Real Estate Developer Credited With Restoring Chateau Marmont Dies At 89
LOS ANGELES (CBSLA.com) — The real estate developer who restored the Chateau Marmont hotel in West Hollywood to its old glory has died.
Raymond Sarlot was 89.
Sarlot and a partner paid $1 million for the landmark Sunset Strip property in 1975.
He said years later at the time he was just looking for a tax write-off.
Instead, the hotel became a West Hollywood landmark and has a history with Hollywood royalty that is both storied and scandalous.
Sarlot died April 27 at his home in Los Angeles after a long illness, his wife Sally Rae Sarlot told the Los Angeles Times.
The Chateau Marmont renovation took several years and during the building and re-building, Sarlot moved onto the property.

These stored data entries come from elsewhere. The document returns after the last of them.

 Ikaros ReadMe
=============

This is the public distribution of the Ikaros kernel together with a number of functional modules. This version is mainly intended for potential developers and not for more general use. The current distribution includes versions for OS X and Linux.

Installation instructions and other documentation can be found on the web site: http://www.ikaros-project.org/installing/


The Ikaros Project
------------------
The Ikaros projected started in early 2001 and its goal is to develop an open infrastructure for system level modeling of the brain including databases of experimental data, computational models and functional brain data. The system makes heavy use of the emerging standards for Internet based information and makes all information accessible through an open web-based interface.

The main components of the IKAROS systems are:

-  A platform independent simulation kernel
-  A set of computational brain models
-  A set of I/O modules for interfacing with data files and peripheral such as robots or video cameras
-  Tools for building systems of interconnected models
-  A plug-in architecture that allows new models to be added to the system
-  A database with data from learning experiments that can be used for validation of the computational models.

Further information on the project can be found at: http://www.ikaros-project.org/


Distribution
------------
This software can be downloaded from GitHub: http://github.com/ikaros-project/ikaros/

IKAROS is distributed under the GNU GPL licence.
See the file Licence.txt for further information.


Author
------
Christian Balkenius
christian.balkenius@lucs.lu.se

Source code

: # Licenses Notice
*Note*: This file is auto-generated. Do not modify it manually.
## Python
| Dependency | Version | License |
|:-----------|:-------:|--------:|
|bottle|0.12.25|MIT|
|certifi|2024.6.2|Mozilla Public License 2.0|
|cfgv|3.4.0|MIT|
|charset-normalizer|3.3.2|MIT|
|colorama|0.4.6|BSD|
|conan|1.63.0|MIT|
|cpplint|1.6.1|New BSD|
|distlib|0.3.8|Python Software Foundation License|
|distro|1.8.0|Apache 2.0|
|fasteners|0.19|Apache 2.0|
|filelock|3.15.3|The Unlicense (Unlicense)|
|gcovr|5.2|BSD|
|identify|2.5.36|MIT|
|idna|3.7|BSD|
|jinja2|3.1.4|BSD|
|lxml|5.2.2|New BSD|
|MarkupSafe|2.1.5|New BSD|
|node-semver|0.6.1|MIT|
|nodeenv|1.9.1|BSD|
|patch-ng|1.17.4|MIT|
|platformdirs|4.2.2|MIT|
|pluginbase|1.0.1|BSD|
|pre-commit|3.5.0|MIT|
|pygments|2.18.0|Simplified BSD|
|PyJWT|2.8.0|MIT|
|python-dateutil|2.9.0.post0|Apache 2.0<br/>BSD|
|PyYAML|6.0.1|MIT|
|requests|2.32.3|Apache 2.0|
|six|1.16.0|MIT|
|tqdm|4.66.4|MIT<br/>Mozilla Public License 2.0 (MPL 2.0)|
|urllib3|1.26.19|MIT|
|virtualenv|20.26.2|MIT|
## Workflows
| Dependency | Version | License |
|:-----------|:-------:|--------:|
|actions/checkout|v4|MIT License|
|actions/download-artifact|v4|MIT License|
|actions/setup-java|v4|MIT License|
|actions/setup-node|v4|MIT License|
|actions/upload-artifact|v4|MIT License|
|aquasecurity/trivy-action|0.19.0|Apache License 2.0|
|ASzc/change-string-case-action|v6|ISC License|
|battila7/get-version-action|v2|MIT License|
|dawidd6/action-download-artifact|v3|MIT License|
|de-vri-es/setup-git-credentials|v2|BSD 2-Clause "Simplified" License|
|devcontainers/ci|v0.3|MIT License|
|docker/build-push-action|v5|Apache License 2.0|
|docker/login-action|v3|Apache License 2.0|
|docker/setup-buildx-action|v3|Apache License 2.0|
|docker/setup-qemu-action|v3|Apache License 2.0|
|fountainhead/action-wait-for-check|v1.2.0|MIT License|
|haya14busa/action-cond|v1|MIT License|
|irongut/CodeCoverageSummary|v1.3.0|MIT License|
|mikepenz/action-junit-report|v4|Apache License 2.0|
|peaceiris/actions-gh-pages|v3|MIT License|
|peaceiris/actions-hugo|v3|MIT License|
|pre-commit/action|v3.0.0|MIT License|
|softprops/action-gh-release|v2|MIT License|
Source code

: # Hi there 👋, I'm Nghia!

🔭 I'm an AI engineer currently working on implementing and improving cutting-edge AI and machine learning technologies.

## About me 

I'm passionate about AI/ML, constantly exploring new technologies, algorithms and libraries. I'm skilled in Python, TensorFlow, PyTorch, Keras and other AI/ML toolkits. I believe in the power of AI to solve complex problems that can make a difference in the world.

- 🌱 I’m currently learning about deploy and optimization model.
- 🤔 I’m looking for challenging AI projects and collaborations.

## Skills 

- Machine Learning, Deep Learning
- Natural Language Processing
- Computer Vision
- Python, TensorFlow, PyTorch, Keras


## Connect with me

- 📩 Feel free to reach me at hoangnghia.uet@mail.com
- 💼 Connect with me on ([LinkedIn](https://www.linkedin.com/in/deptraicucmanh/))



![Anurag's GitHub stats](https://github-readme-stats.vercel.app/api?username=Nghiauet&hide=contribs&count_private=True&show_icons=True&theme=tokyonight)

The hotel has been a who's who haven for such notable Hollywood figures as Greta Garbo, Billy Wilder, Marilyn Monroe, Katherine Hepburn, Tony Randall, Roman Polanski and Sharon Tate since it was built in 1927.
Infamously, one of its bungalows was the scene of comic actor John Belushi's death from a drug overdose in 1982.
The Los Angeles Cultural Heritage Commission declared the property a historical landmark in 1976.
Sarlot, a Chicago native who was also instrumental in launching the Los Angeles Marathon, sold the hotel in 1986.